§ Brief
From the records below, extract only the lines running from the line with "P2H-AC & -8" to the line with "IG1V & -15?", both lines included, reproducing them exactly.
##### Records for processing
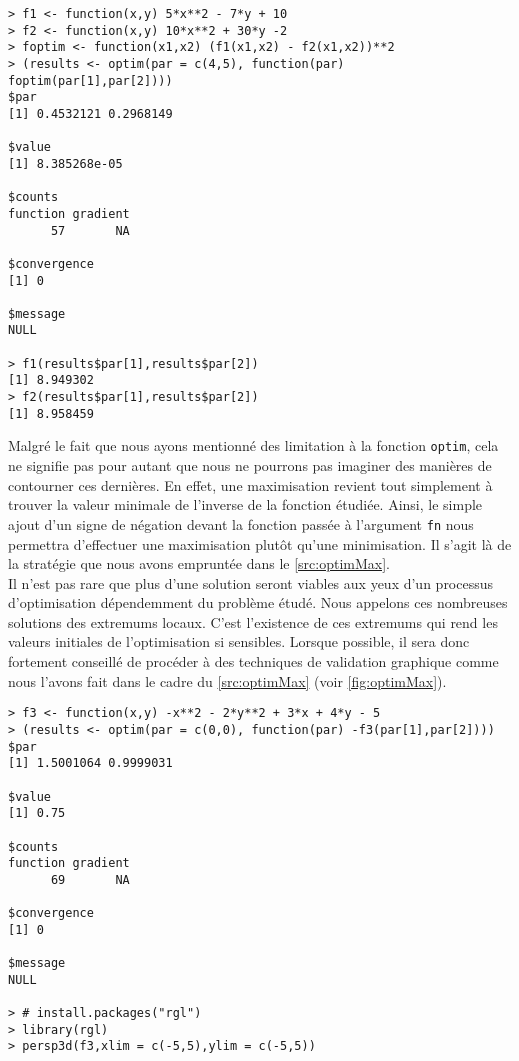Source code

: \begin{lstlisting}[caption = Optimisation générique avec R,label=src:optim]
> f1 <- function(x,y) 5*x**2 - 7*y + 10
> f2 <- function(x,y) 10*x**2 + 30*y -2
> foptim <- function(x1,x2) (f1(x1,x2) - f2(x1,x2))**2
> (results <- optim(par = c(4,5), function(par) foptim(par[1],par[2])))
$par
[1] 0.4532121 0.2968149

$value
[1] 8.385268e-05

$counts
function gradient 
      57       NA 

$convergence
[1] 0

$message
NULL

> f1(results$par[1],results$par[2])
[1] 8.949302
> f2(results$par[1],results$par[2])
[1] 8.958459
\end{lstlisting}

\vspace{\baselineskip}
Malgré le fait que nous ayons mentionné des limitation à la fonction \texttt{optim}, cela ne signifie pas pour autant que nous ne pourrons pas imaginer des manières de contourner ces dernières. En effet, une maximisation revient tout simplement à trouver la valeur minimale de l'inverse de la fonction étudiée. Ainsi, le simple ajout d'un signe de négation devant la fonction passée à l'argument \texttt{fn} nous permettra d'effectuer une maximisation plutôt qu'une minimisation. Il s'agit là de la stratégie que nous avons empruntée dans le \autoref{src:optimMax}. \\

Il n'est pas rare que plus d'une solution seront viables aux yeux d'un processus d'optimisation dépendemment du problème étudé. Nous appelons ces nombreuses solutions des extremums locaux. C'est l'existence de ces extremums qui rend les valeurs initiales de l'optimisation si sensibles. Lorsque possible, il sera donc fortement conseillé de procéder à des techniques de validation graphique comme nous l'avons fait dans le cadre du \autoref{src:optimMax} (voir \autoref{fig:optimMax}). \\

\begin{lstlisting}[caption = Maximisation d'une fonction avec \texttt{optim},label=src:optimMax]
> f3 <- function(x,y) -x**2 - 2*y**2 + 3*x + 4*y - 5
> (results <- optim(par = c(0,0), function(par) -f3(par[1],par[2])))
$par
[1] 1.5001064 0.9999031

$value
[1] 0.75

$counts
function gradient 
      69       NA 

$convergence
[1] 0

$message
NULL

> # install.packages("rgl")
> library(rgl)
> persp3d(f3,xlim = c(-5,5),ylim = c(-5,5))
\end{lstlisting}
##########
##### Records for processing
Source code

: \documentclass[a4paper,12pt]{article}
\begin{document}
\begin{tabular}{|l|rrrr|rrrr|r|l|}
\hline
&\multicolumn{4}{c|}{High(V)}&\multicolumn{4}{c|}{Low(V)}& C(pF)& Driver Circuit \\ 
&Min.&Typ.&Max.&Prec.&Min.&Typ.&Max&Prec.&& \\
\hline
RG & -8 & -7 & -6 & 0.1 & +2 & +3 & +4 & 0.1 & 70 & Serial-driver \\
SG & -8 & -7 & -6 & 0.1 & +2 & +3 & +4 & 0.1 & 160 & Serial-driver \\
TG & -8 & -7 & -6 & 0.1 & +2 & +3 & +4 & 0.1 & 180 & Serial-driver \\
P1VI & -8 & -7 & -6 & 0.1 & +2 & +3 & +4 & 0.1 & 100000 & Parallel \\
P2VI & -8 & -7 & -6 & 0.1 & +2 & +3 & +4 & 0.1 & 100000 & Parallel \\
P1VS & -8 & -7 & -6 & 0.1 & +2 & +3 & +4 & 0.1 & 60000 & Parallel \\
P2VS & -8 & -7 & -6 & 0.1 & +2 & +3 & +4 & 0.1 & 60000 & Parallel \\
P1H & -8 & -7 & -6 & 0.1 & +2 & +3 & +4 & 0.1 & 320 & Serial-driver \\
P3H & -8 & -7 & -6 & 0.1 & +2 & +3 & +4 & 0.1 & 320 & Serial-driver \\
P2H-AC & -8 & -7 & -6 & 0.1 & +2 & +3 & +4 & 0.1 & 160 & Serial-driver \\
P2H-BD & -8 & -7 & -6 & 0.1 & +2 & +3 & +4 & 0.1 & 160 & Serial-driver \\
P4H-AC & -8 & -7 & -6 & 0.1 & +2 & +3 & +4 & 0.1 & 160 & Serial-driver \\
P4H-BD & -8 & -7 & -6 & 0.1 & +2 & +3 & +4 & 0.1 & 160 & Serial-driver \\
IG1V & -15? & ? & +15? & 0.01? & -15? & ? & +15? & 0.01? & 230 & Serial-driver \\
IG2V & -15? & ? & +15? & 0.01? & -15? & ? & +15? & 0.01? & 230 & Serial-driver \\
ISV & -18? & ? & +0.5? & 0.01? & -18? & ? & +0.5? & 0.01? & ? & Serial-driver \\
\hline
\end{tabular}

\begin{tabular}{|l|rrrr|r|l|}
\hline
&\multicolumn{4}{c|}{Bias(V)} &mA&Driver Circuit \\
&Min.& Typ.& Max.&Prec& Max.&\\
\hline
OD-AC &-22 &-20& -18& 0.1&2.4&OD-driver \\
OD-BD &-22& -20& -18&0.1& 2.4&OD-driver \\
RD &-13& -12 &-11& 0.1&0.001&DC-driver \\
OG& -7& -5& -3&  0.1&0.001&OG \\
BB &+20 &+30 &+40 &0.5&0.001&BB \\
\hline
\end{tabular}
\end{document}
##########
§ Response
P2H-AC & -8 & -7 & -6 & 0.1 & +2 & +3 & +4 & 0.1 & 160 & Serial-driver \\
P2H-BD & -8 & -7 & -6 & 0.1 & +2 & +3 & +4 & 0.1 & 160 & Serial-driver \\
P4H-AC & -8 & -7 & -6 & 0.1 & +2 & +3 & +4 & 0.1 & 160 & Serial-driver \\
P4H-BD & -8 & -7 & -6 & 0.1 & +2 & +3 & +4 & 0.1 & 160 & Serial-driver \\
IG1V & -15? & ? & +15? & 0.01? & -15? & ? & +15? & 0.01? & 230 & Serial-driver \\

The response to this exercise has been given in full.